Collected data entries

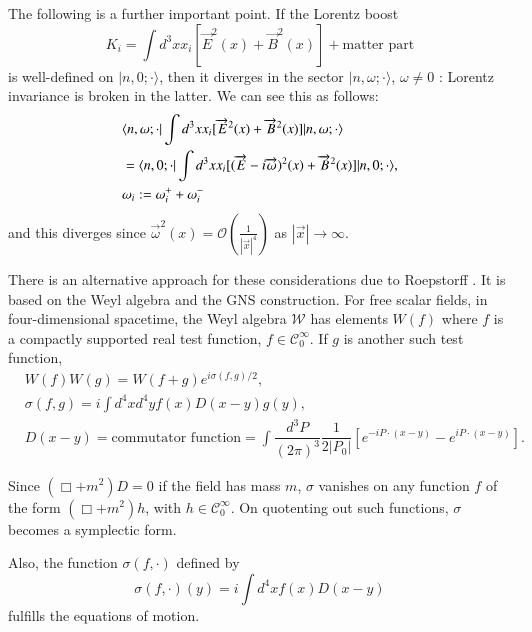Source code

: The following is a further important point. If the Lorentz boost
\begin{equation}
K_{i}=\int d^{3}xx_{i}[\overrightarrow{E}^{2}(x)+\overrightarrow{B}^{2}(x)]+\text{matter part}\label{chap4-eq2.11}
\end{equation}
is well-defined on $|n, 0;\cdot\rangle$, then it diverges in the sector $|n,\omega;\cdot \rangle$, $\omega\neq 0$ : Lorentz invariance is broken in the latter. We can see this as follows:
\begin{align}
& \langle n,\omega;\cdot | \int d^{3}xx_{i}[\overrightarrow{E}^{2}(x)+\overrightarrow{B}^{2}(x)]|n,\omega;\cdot\rangle\notag\\
& =\langle n,0;\cdot |\int d^{3}xx_{i}[(\overrightarrow{E}-i\overrightarrow{\omega})^{2}(x)+\overrightarrow{B}^{2}(x)]|n,0;\cdot\rangle,\notag\\
&\omega_{i} := \omega^{+}_{i}+\omega^{-}_{i}\label{chap4-eq2.12}
\end{align}
and this diverges since $\overrightarrow{\omega}^{2}(x)=\mathcal{O}(\frac{1}{|\overrightarrow{x}|^{4}})$ as $|\overrightarrow{x}|\to \infty$.

There is an alternative approach for these considerations due to Roepstorff \cite{chap4-key6}. It is based on the Weyl algebra and the GNS construction. For free scalar fields, in four-dimensional spacetime, the Weyl algebra $\mathcal{W}$ has elements $W(f)$ where $f$ is a compactly supported real test function, $f\in \mathcal{C}^{\infty}_{0}$. If $g$ is another such test function,
\begin{align}
& W(f)W(g)=W(f+g)e^{i\sigma(f,g)/2},\label{chap4-eq2.13}\\
& \sigma (f,g)=i \int d^{4}xd^{4}yf(x)D(x-y)g(y),\label{chap4-eq2.14}\\
& D(x-y)=\text{commutator function} = \int \dfrac{d^{3}P}{(2\pi)^{3}}\dfrac{1}{2|P_{0}|}[e^{-iP\cdot (x-y)}-e^{iP\cdot (x-y)}].\label{chap4-eq2.15}
\end{align}

Since $(\Box + m^2)D = 0$ if the field has mass $m$, $\sigma$ vanishes on any function $f$ of the form $(\Box + m^2)h$, with $h\in \mathcal{C}^{\infty}_{0}$. On quotenting out such functions, $\sigma$ becomes a symplectic form.

Also, the function $\sigma (f,\cdot)$ defined by
\begin{equation}
\sigma(f,\cdot)(y)=i\int d^{4}xf(x)D(x-y)\label{chap4-eq2.16}
\end{equation}
fulfills the equations of motion.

- _What the task asks_: Please output the data above exactly as given, omitting every picture.

- _Written reply_:
Source code

: The following is a further important point. If the Lorentz boost
\begin{equation}
K_{i}=\int d^{3}xx_{i}[\overrightarrow{E}^{2}(x)+\overrightarrow{B}^{2}(x)]+\text{matter part}\label{chap4-eq2.11}
\end{equation}
is well-defined on $|n, 0;\cdot\rangle$, then it diverges in the sector $|n,\omega;\cdot \rangle$, $\omega\neq 0$ : Lorentz invariance is broken in the latter. We can see this as follows:
\begin{align}
& \langle n,\omega;\cdot | \int d^{3}xx_{i}[\overrightarrow{E}^{2}(x)+\overrightarrow{B}^{2}(x)]|n,\omega;\cdot\rangle\notag\\
& =\langle n,0;\cdot |\int d^{3}xx_{i}[(\overrightarrow{E}-i\overrightarrow{\omega})^{2}(x)+\overrightarrow{B}^{2}(x)]|n,0;\cdot\rangle,\notag\\
&\omega_{i} := \omega^{+}_{i}+\omega^{-}_{i}\label{chap4-eq2.12}
\end{align}
and this diverges since $\overrightarrow{\omega}^{2}(x)=\mathcal{O}(\frac{1}{|\overrightarrow{x}|^{4}})$ as $|\overrightarrow{x}|\to \infty$.

There is an alternative approach for these considerations due to Roepstorff \cite{chap4-key6}. It is based on the Weyl algebra and the GNS construction. For free scalar fields, in four-dimensional spacetime, the Weyl algebra $\mathcal{W}$ has elements $W(f)$ where $f$ is a compactly supported real test function, $f\in \mathcal{C}^{\infty}_{0}$. If $g$ is another such test function,
\begin{align}
& W(f)W(g)=W(f+g)e^{i\sigma(f,g)/2},\label{chap4-eq2.13}\\
& \sigma (f,g)=i \int d^{4}xd^{4}yf(x)D(x-y)g(y),\label{chap4-eq2.14}\\
& D(x-y)=\text{commutator function} = \int \dfrac{d^{3}P}{(2\pi)^{3}}\dfrac{1}{2|P_{0}|}[e^{-iP\cdot (x-y)}-e^{iP\cdot (x-y)}].\label{chap4-eq2.15}
\end{align}

Since $(\Box + m^2)D = 0$ if the field has mass $m$, $\sigma$ vanishes on any function $f$ of the form $(\Box + m^2)h$, with $h\in \mathcal{C}^{\infty}_{0}$. On quotenting out such functions, $\sigma$ becomes a symplectic form.

Also, the function $\sigma (f,\cdot)$ defined by
\begin{equation}
\sigma(f,\cdot)(y)=i\int d^{4}xf(x)D(x-y)\label{chap4-eq2.16}
\end{equation}
fulfills the equations of motion.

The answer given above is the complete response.